BEGIN Records to use
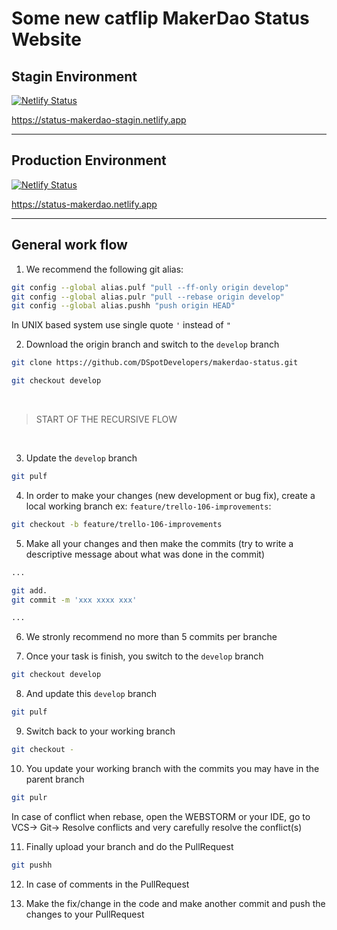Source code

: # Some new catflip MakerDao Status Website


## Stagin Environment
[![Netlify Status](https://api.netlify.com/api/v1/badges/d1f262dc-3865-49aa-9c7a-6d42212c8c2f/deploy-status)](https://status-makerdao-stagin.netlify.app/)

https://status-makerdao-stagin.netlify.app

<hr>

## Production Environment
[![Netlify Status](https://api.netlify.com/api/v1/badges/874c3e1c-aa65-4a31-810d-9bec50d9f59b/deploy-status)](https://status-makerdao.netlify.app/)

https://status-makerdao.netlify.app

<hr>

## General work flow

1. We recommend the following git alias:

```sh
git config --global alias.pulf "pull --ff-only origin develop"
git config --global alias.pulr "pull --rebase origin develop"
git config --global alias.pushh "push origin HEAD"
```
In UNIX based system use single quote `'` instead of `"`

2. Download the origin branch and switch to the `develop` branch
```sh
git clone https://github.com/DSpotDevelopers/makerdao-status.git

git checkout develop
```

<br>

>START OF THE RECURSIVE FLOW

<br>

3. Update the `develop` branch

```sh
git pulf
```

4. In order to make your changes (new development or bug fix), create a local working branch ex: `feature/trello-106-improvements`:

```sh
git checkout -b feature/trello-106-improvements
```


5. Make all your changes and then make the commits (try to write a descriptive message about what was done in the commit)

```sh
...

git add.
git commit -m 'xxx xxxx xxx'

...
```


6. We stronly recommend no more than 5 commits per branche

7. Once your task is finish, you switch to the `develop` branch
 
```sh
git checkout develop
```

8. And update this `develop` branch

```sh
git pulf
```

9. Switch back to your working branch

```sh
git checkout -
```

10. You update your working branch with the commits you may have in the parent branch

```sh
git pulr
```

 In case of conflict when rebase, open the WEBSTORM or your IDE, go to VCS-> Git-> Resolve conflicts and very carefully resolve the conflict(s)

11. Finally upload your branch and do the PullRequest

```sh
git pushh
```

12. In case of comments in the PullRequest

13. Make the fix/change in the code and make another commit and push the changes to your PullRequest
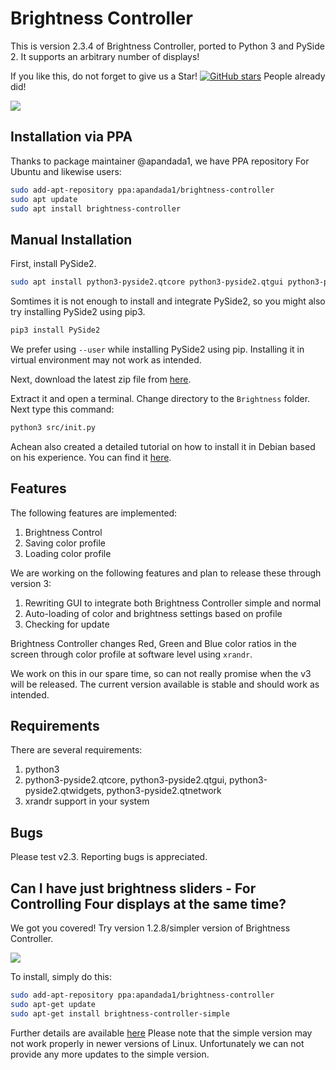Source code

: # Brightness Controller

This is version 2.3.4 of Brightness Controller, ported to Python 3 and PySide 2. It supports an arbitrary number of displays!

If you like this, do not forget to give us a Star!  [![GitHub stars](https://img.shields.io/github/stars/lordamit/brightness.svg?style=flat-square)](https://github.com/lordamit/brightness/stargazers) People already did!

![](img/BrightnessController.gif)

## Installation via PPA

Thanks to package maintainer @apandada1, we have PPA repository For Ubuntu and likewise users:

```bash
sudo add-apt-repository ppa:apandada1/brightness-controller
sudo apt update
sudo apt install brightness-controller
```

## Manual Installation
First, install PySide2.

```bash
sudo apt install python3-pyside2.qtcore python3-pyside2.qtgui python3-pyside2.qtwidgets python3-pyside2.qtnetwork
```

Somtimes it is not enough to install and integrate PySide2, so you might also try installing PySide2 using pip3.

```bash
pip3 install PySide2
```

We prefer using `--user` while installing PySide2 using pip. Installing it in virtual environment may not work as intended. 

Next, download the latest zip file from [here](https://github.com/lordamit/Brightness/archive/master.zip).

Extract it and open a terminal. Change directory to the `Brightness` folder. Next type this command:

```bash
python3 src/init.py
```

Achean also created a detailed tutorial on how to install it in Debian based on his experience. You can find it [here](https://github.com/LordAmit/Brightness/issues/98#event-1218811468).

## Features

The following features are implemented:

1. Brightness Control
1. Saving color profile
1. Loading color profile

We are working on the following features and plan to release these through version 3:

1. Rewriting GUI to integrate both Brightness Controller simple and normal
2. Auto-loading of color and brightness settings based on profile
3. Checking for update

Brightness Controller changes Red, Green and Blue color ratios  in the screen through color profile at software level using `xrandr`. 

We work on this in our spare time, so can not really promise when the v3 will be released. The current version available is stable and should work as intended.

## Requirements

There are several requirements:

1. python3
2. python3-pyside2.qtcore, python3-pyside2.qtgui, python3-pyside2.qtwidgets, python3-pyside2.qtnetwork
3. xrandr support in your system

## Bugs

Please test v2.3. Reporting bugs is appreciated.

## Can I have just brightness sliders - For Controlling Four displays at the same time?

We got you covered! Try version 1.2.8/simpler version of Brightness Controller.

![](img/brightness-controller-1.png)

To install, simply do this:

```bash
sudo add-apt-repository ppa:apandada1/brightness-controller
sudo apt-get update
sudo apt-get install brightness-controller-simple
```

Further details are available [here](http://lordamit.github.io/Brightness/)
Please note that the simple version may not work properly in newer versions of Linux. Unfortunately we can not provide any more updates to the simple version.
END Records to use
* **Exercise details**:
Each line from the one holding "We work on this" to the end of the entries is to be written out exactly. Skip every line before it.

* **Result of the task**:
We work on this in our spare time, so can not really promise when the v3 will be released. The current version available is stable and should work as intended.

## Requirements

There are several requirements:

1. python3
2. python3-pyside2.qtcore, python3-pyside2.qtgui, python3-pyside2.qtwidgets, python3-pyside2.qtnetwork
3. xrandr support in your system

## Bugs

Please test v2.3. Reporting bugs is appreciated.

## Can I have just brightness sliders - For Controlling Four displays at the same time?

We got you covered! Try version 1.2.8/simpler version of Brightness Controller.

![](img/brightness-controller-1.png)

To install, simply do this:

```bash
sudo add-apt-repository ppa:apandada1/brightness-controller
sudo apt-get update
sudo apt-get install brightness-controller-simple
```

Further details are available [here](http://lordamit.github.io/Brightness/)
Please note that the simple version may not work properly in newer versions of Linux. Unfortunately we can not provide any more updates to the simple version.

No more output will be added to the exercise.